Sheer hyperbole
It is usually obvious when a contributor resorts to intemperate hyperbole that they don’t have much of a coherent argument.
So it is with Richard Allison (Letters 12 August), when he says that all the Scottish government’s activities are “failing disastrously”. If Scotland is failing so disastrously, how would he describe what is happening in the rest of the Union he is so desperate to preserve, a place where 63 per cent of the population would rather see Scotland go than lose out on their disastrous Brexit.
Even though the UK government has treated Scotland with derision, a significant number of Scottish citizens cling to an outmoded concept that the majority elsewhere in the RUK are happy to jettison.
Mr Allison makes much of the difficulties surrounding the Ferguson shipyard. Naturally, in his haste to attack the Scottish Government, he carefully avoids the considerable complications which surround the finance and possible rescue of the yard, including EU procurement law. As this week develops we will see how competent the government is in resolving the issues and his criticisms may prove premature.
Mr Allison criticises the Scottish Government for financing the rescue of the yard in the first place and no
doubt would criticise again if it compliantly accepted Jim Mccoll’s demand that the government buy a stake, possibly an illegal procedure.
He talks of independence costing “thousands of jobs” but is yet another contributor in denial of the fact that a nodeal Brexit is the major threat to our economy. He says the case for independence is “economically illiterate”, but can’t explain why self-made billionaire Jim Mccoll supports it.
Mr Allison has joined the unfortunate group of people who can’t abide to see the First Minister acting as an ambassador for Scotland and would prefer to see her micro-managing the entire administration of the country. It’s quite usual to see the leaders of small countries presenting a representation of it in a variety of ways. Why is it so irritating for Richard Allison?
GILL TURNER Derby Street , Edinburgh
No one with a basic command of the English language, and who is familiar with Gill Turner’s contributions to the Scotsman’s letters page, could disagree with Alan Thomson’s view (Letters, 7 August) that Ms Turner is conducting “an unrelenting campaign to discredit Britain and everything British”.
Ms Turner has for many years hungrily devoured the tiniest morsel of news which she feels assists the case for independence, while totally refusing to accept any criticism of the independence movement or the calamitous performance of the Scottish Government.
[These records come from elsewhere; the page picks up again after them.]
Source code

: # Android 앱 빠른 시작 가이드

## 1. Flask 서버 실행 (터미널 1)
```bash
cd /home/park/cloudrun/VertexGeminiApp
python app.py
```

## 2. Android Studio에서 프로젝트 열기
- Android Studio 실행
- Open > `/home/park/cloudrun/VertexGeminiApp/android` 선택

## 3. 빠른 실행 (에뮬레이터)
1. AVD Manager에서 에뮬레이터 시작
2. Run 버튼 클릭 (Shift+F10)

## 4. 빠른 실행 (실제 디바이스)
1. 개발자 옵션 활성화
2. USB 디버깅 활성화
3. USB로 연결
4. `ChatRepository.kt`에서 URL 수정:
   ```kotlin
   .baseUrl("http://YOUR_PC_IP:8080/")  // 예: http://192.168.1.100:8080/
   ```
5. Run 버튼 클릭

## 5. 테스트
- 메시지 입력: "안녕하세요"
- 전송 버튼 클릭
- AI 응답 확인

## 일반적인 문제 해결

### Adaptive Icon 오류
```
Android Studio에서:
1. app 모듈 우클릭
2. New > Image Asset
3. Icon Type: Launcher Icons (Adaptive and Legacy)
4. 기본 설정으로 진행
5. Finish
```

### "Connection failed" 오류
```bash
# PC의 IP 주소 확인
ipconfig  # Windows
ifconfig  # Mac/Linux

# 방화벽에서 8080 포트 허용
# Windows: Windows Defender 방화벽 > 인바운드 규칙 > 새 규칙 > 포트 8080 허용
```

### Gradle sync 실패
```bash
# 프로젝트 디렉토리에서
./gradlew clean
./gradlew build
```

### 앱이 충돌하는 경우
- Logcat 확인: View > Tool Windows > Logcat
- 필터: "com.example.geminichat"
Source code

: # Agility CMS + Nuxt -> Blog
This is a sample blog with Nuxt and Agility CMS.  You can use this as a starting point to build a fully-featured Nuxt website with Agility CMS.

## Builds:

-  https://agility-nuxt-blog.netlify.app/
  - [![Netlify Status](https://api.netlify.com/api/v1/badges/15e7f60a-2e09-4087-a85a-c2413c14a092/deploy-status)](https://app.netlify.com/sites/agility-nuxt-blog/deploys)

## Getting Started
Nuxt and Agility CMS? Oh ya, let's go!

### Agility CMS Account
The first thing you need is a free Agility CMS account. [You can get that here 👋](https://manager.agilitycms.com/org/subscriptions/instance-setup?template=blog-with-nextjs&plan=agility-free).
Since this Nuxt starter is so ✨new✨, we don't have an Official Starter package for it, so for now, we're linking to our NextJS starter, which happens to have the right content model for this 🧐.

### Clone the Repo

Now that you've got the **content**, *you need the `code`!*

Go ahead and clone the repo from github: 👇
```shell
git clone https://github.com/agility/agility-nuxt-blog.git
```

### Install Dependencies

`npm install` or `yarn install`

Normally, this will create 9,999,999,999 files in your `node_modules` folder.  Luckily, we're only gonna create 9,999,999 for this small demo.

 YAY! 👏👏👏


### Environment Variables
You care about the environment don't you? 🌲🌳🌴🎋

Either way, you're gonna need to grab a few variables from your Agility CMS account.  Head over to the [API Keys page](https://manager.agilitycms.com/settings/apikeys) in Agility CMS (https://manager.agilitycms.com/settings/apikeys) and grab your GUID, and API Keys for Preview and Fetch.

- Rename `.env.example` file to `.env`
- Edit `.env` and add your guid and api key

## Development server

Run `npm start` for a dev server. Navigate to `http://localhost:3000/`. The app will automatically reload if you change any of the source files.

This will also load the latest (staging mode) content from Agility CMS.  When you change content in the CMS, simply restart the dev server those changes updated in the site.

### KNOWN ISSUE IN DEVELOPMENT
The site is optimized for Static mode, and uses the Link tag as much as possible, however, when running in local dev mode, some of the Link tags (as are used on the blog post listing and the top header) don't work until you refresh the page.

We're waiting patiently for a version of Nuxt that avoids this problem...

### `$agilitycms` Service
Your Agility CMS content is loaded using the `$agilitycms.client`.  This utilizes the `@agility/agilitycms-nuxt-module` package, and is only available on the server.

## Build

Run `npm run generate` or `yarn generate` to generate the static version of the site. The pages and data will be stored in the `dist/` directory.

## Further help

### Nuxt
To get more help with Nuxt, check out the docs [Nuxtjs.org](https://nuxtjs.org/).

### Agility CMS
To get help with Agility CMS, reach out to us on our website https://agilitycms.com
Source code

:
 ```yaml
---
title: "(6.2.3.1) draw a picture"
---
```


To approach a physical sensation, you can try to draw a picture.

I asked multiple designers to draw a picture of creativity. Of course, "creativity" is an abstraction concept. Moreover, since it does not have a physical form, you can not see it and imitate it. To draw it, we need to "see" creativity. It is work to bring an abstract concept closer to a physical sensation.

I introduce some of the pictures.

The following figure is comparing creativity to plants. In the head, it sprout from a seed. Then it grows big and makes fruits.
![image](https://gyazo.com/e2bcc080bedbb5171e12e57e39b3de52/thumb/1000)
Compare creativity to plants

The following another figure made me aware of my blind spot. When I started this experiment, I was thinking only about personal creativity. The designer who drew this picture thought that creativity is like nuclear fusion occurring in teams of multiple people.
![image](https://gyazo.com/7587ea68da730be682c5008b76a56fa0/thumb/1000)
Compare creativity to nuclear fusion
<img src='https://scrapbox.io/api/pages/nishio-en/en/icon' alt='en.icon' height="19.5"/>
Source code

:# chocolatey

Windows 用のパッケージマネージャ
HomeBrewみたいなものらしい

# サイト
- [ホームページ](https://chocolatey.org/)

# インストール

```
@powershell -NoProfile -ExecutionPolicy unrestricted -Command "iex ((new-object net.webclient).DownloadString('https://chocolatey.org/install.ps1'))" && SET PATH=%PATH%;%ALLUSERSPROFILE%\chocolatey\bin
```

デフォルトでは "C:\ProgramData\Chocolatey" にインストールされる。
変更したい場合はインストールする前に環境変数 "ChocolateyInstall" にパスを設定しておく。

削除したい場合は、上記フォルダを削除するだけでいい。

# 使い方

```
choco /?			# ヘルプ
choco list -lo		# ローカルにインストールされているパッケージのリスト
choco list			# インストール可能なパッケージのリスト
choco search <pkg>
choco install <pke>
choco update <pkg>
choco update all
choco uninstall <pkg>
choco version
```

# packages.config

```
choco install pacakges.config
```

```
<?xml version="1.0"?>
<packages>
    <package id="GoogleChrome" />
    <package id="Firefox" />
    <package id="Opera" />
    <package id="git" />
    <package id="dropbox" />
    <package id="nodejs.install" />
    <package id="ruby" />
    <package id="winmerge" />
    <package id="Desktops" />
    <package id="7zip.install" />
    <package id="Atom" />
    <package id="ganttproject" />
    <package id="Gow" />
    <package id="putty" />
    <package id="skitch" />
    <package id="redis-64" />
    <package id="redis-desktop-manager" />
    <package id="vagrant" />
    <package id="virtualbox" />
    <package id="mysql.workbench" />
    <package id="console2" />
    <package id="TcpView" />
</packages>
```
She also refuses to accept the result of any poll she does not like, most importantly the poll in 2014.
This might be regarded as just about within the bounds of fair comment if her outpourings stopped there, but she cannot resist adding personally directed insults at anyone who dares to disagree with her views. She is someone who takes (and I quote from one of her previous
letters) “delight at the smell of fear of Unionists” (whatever that means) and uses similar derogatory phrases in her constant diatribes.
In Ms Turner’s response to Mr Thomson (Letters, 9 August ) I sense a certain lack of self-awareness in someone who constantly presses the claims of a minority language at the expense of French,
German and Spanish, feeling it necessary at the end of her letter to use the fact that Mr Thomson lives in a remote and sparsely populated (although staggering beautiful) part of Scotland as a barb to belittle what are clearly sincerely held views. For the avoidance of doubt and to forestall Ms Turner’s anticipated rejoinder that I am a Tory, Empire(as
obsessed, right wing, Boris loving Colonel Blimp – I am a Liberal Democrat and fervent Europhile who identifies as both Scottish and British.